Total RNA was extracted using Trizol (Invitrogen). cDNA was synthesized using HiScript 1st Strand cDNA Synthesis Kit (Vazyme, Nanjing, China). The relative expression of target gene was detected using iQ SYBR Green Supermix (Bio-Rad, Hercules, CA, USA) and determined using 2 ^–ΔΔCT method. For RNA stability assay, cells were treated with actinomycin D (2 μg/ml, Sigma-Aldrich) for 0, 1, 2, 3 and 4 h. The expression of NEAT1 was detected by qRT-PCR. The primers used in qRT-PCR was listed in Table 1.

Western blot

Protein lysates were prepared using RIPA buffer (Pierce, Rockford, IL, USA), and separated by gel electrophoresis. Proteins were then transferred onto PVDF membrane (Pierce). After blocking, the blots were incubated with appropriate primary and secondary antibodies. The protein bands were detected suing ECL reagents (Pierce). The intensities of bands were quantified using Image J software (NIH) and normalized with GAPDH. Primary antibodies used in this study: anti-ATF3 (1:1000, ab207434, Abcam, Cambridge, UK), anti-ILF3 (1:2000, ab131004, Abcam), anti-iNOS (1:1000, ab178945, Abcam), anti-Arg-1 (1:5000, PA529645, Invitrogen) and anti-GAPDH (1:2000, ab8245, Abcam) antibody.

Flow cytometry

RAW264.7 cells were stained with anti-F4/80, iNOS and CD206 antibodies (Invitrogen). Briefly, cells were stained with cell surface marker prior to fixation and permeabilization with eBioscience Intracellular Fixation & Permeabilization Buffer (88–8824-00, Invitrogen). Cells were then stained with intracellular marker and analyzed using BD flow cytometer (BD Biosciences, San Jose, CA, USA).

RNA immunoprecipitation (RIP) assay

RIP was conducted using Magna RIP Kit (Millipore, Billerica, MA, USA). In brief, cells were lysed with RIP lysis buffer. Anti-ILF3 (2 μg, ab131004, Abcam) or normal rabbit IgG-conjugated beads were then incubated with cell lysates. qRT-PCR was employed to detect immunoprecipitated NEAT1. LincIN served as a positive control.

RNA pull-down assay

RNA pull-down assay was carried out using Pierce RNA Pull-Down Kit (Pierce). The wide-type or mutated NEAT1 probe (NEAT1-WT or NEAT1-MUT) was labeled with desthiobiotin and conjugated with streptavidin beads. The beads were then incubated with cell lysates, and the enriched proteins were eluted and analyzed by western blot. Anti-sense NEAT1 probe acted as a negative control.

Nascent RNA capture assay

Nascent RNA was prepared using Click-iT Nascent RNA Capture Kit (Invitrogen). In brief, EU labeled RNA was conjugated to biotin azide via a click reaction. The biotinylated RNA was then enriched using Dynabeads MyOne streptavidin beads, and subjected to reverse transcription and qRT-PCR analysis as above mentioned.

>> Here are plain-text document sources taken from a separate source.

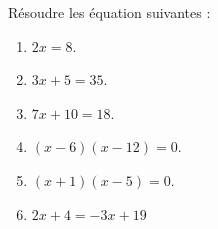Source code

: 
\begin{exercice}\label{exosmath-0642}

    Résoudre les équation suivantes :
    \begin{multicols}{2}
    \begin{enumerate}
        \item
            \( 2x=8\).
        \item
            \( 3x+5=35\).
        \item
            \( 7x+10=18\).
        \item
            \( (x-6)(x-12)=0\).
        \item
            \( (x+1)(x-5)=0\).
        \item
            \( 2x+4=-3x+19\)
    \end{enumerate}
    \end{multicols}

\end{exercice}

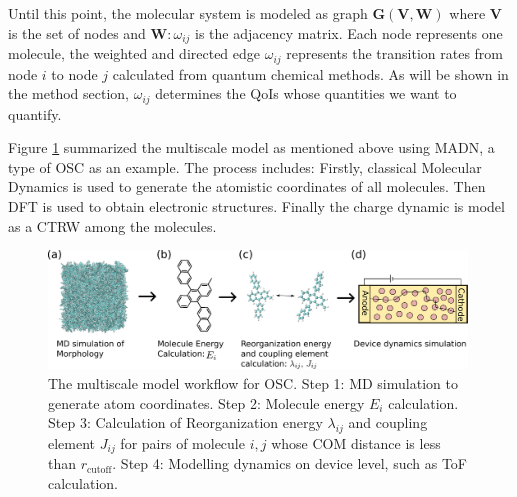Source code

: \documentclass[letterpaper,12pt]{article}
\begin{document}
Until this point, the molecular system is modeled as graph $\mathbf{G}(\mathbf{V}, \mathbf{W})$ where $\mathbf{V}$ is the set of nodes and $\mathbf{W}: \omega_{ij}$ is the adjacency matrix. Each node represents one molecule, the weighted and directed edge $\omega_{ij}$ represents the transition rates from node $i$ to node $j$ calculated from quantum chemical methods. 
As will be shown in the method section, $\omega_{ij}$ determines the QoIs whose quantities we want to quantify.

Figure \ref{fig:MSM} summarized the multiscale model as mentioned above using MADN, a type of OSC as an example. 
The process includes: Firstly, classical Molecular Dynamics is used to generate the atomistic coordinates of all molecules. Then DFT is used to obtain electronic structures. Finally the charge dynamic is model as a CTRW among the molecules.

\begin{figure}[h]
    \centering
    \includegraphics[width=0.99\textwidth]{figs/MSM.pdf}
    \caption{The multiscale model workflow for OSC. Step 1: MD simulation to generate atom coordinates. Step 2: Molecule energy $E_i$ calculation. Step 3: Calculation of Reorganization energy $\lambda_{ij}$ and coupling element $J_{ij}$ for pairs of molecule $i,j$ whose COM distance is less than $r_\text{cutoff}$. Step 4: Modelling dynamics on device level, such as ToF calculation.}
    \label{fig:MSM}
\end{figure}
\end{document}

Dual luciferase reporter assay

The promoter region p(-2071/-2078) of ILF3 was cloned into pGL-3 vector (Promega, Madison, WI, USA). The luciferase construct and ATF3 overexpression plasmid were co-transfected into RAW264.7 cells. Luciferase activity was measured using Dual Luciferase Assay System (Promega) at 48 h post-transfection.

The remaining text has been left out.